La puerta se cerraba suavemente. Luego, el giro de la llave. Después el motor del ascensor, y finalmente el silencio. Él veía la escena desde la cocina, por ejemplo, forzando el cuello más de la cuenta en busca del ángulo apto para no perder detalle de la mano acompañando la madera, ese último tobillo saliendo, el vuelo del pañuelo. Pasados unos segundos caminaba lentamente hasta el recibidor, cerraba los ojos y buscaba el perfume en el aire. Siempre trataba de recoger su olor, dejárselo impreso en el cerebro lo más posible. Nunca sabía cuándo volvería.
Las primeras veces no controlaba el tiempo. Se dejaba llevar viendo una película, leyendo un libro o adelantando labores domésticas. Poco a poco, fue cayendo en tareas menos exigentes, más simples. Escuchaba música, a lo sumo ojeaba alguna revista. Con el paso del tiempo empezó cada vez más a sentarse y esperar, sencillamente. Se colocaba en su lado del sofá, recién imbuido de la mezcla de su perfume y su olor, y apenas volvía a moverse hasta que ella sacaba las llaves del bolso, a escasos metros del otro lado de la puerta, horas después. El ruido del llavero activaba de nuevo el cuerpo de él, lo llevaba hasta la entrada, donde la recibía con más alegría de la que expresaba.
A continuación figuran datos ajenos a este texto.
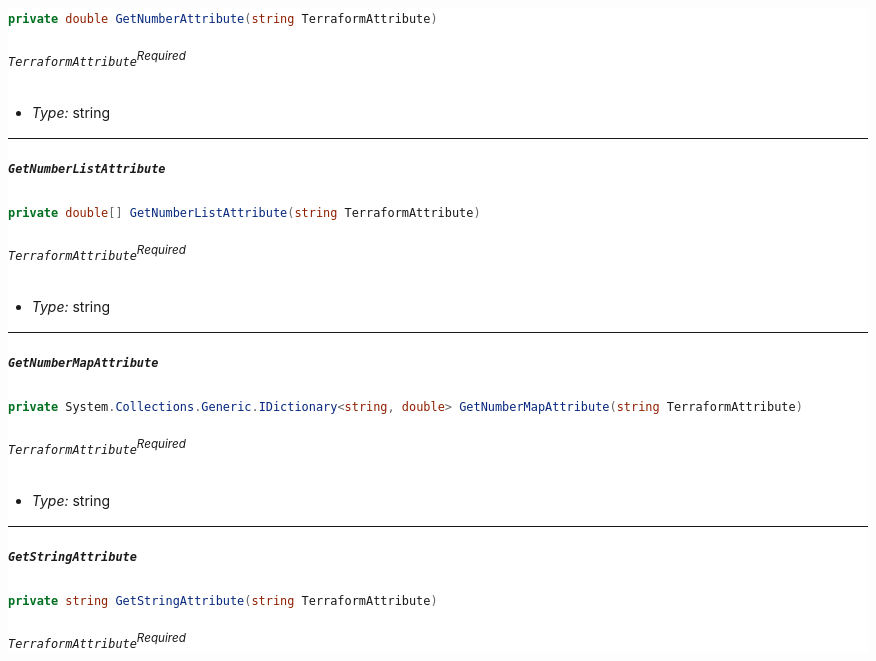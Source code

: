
 ```csharp
private double GetNumberAttribute(string TerraformAttribute)
```

###### `TerraformAttribute`<sup>Required</sup> <a name="TerraformAttribute" id="@cdktf/provider-gitlab.projectShareGroup.ProjectShareGroup.getNumberAttribute.parameter.terraformAttribute"></a>

- *Type:* string

---

##### `GetNumberListAttribute` <a name="GetNumberListAttribute" id="@cdktf/provider-gitlab.projectShareGroup.ProjectShareGroup.getNumberListAttribute"></a>

```csharp
private double[] GetNumberListAttribute(string TerraformAttribute)
```

###### `TerraformAttribute`<sup>Required</sup> <a name="TerraformAttribute" id="@cdktf/provider-gitlab.projectShareGroup.ProjectShareGroup.getNumberListAttribute.parameter.terraformAttribute"></a>

- *Type:* string

---

##### `GetNumberMapAttribute` <a name="GetNumberMapAttribute" id="@cdktf/provider-gitlab.projectShareGroup.ProjectShareGroup.getNumberMapAttribute"></a>

```csharp
private System.Collections.Generic.IDictionary<string, double> GetNumberMapAttribute(string TerraformAttribute)
```

###### `TerraformAttribute`<sup>Required</sup> <a name="TerraformAttribute" id="@cdktf/provider-gitlab.projectShareGroup.ProjectShareGroup.getNumberMapAttribute.parameter.terraformAttribute"></a>

- *Type:* string

---

##### `GetStringAttribute` <a name="GetStringAttribute" id="@cdktf/provider-gitlab.projectShareGroup.ProjectShareGroup.getStringAttribute"></a>

```csharp
private string GetStringAttribute(string TerraformAttribute)
```

###### `TerraformAttribute`<sup>Required</sup> <a name="TerraformAttribute" id="@cdktf/provider-gitlab.projectShareGroup.ProjectShareGroup.getStringAttribute.parameter.terraformAttribute"></a>
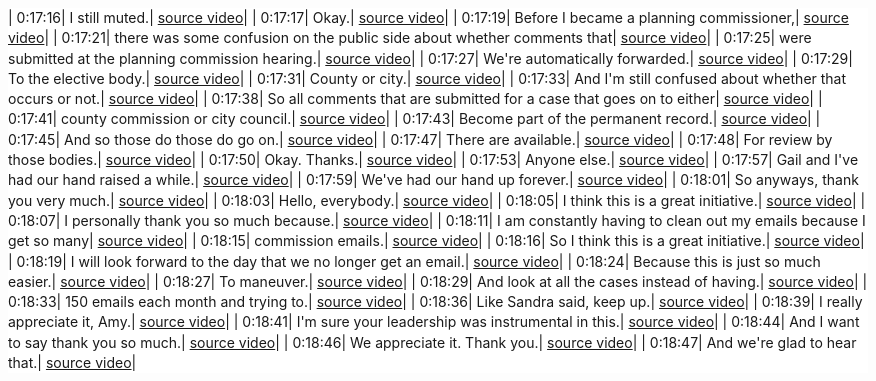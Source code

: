 | 0:17:16| I still muted.| [source video](https://archive.org/details/planning-r-399-201208-agenda-review?start=1036)|
| 0:17:17| Okay.| [source video](https://archive.org/details/planning-r-399-201208-agenda-review?start=1037)|
| 0:17:19| Before I became a planning commissioner,| [source video](https://archive.org/details/planning-r-399-201208-agenda-review?start=1039)|
| 0:17:21| there was some confusion on the public side about whether comments that| [source video](https://archive.org/details/planning-r-399-201208-agenda-review?start=1041)|
| 0:17:25| were submitted at the planning commission hearing.| [source video](https://archive.org/details/planning-r-399-201208-agenda-review?start=1045)|
| 0:17:27| We're automatically forwarded.| [source video](https://archive.org/details/planning-r-399-201208-agenda-review?start=1047)|
| 0:17:29| To the elective body.| [source video](https://archive.org/details/planning-r-399-201208-agenda-review?start=1049)|
| 0:17:31| County or city.| [source video](https://archive.org/details/planning-r-399-201208-agenda-review?start=1051)|
| 0:17:33| And I'm still confused about whether that occurs or not.| [source video](https://archive.org/details/planning-r-399-201208-agenda-review?start=1053)|
| 0:17:38| So all comments that are submitted for a case that goes on to either| [source video](https://archive.org/details/planning-r-399-201208-agenda-review?start=1058)|
| 0:17:41| county commission or city council.| [source video](https://archive.org/details/planning-r-399-201208-agenda-review?start=1061)|
| 0:17:43| Become part of the permanent record.| [source video](https://archive.org/details/planning-r-399-201208-agenda-review?start=1063)|
| 0:17:45| And so those do those do go on.| [source video](https://archive.org/details/planning-r-399-201208-agenda-review?start=1065)|
| 0:17:47| There are available.| [source video](https://archive.org/details/planning-r-399-201208-agenda-review?start=1067)|
| 0:17:48| For review by those bodies.| [source video](https://archive.org/details/planning-r-399-201208-agenda-review?start=1068)|
| 0:17:50| Okay. Thanks.| [source video](https://archive.org/details/planning-r-399-201208-agenda-review?start=1070)|
| 0:17:53| Anyone else.| [source video](https://archive.org/details/planning-r-399-201208-agenda-review?start=1073)|
| 0:17:57| Gail and I've had our hand raised a while.| [source video](https://archive.org/details/planning-r-399-201208-agenda-review?start=1077)|
| 0:17:59| We've had our hand up forever.| [source video](https://archive.org/details/planning-r-399-201208-agenda-review?start=1079)|
| 0:18:01| So anyways, thank you very much.| [source video](https://archive.org/details/planning-r-399-201208-agenda-review?start=1081)|
| 0:18:03| Hello, everybody.| [source video](https://archive.org/details/planning-r-399-201208-agenda-review?start=1083)|
| 0:18:05| I think this is a great initiative.| [source video](https://archive.org/details/planning-r-399-201208-agenda-review?start=1085)|
| 0:18:07| I personally thank you so much because.| [source video](https://archive.org/details/planning-r-399-201208-agenda-review?start=1087)|
| 0:18:11| I am constantly having to clean out my emails because I get so many| [source video](https://archive.org/details/planning-r-399-201208-agenda-review?start=1091)|
| 0:18:15| commission emails.| [source video](https://archive.org/details/planning-r-399-201208-agenda-review?start=1095)|
| 0:18:16| So I think this is a great initiative.| [source video](https://archive.org/details/planning-r-399-201208-agenda-review?start=1096)|
| 0:18:19| I will look forward to the day that we no longer get an email.| [source video](https://archive.org/details/planning-r-399-201208-agenda-review?start=1099)|
| 0:18:24| Because this is just so much easier.| [source video](https://archive.org/details/planning-r-399-201208-agenda-review?start=1104)|
| 0:18:27| To maneuver.| [source video](https://archive.org/details/planning-r-399-201208-agenda-review?start=1107)|
| 0:18:29| And look at all the cases instead of having.| [source video](https://archive.org/details/planning-r-399-201208-agenda-review?start=1109)|
| 0:18:33| 150 emails each month and trying to.| [source video](https://archive.org/details/planning-r-399-201208-agenda-review?start=1113)|
| 0:18:36| Like Sandra said, keep up.| [source video](https://archive.org/details/planning-r-399-201208-agenda-review?start=1116)|
| 0:18:39| I really appreciate it, Amy.| [source video](https://archive.org/details/planning-r-399-201208-agenda-review?start=1119)|
| 0:18:41| I'm sure your leadership was instrumental in this.| [source video](https://archive.org/details/planning-r-399-201208-agenda-review?start=1121)|
| 0:18:44| And I want to say thank you so much.| [source video](https://archive.org/details/planning-r-399-201208-agenda-review?start=1124)|
| 0:18:46| We appreciate it. Thank you.| [source video](https://archive.org/details/planning-r-399-201208-agenda-review?start=1126)|
| 0:18:47| And we're glad to hear that.| [source video](https://archive.org/details/planning-r-399-201208-agenda-review?start=1127)|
En casa las cosas iban muy bien. Los días empezaban con desayunos preparados por turnos, una especie de guerra santa en la que cada uno luchaba por ofrecer el mejor de los festines al otro, viéndose superado 24 horas después. Él era capaz de preparar casi cualquier plato, dulce o salado, con pulso de cocinero profesional y toque de abuela centenaria; ella, sabedora de que el diablo está en los detalles, camuflaba sus carencias con un amplio repertorio de añadidos, que iban desde lo sonrojantemente sexual a lo sonrojantemente romántico. La comida era cosa de él, y para la cena se alternaban las comidas acompañadas de algún invitado con los pedidos a domicilio. Era una rutina tan felizmente abrazada por ambos que no había lugar para otra cosa.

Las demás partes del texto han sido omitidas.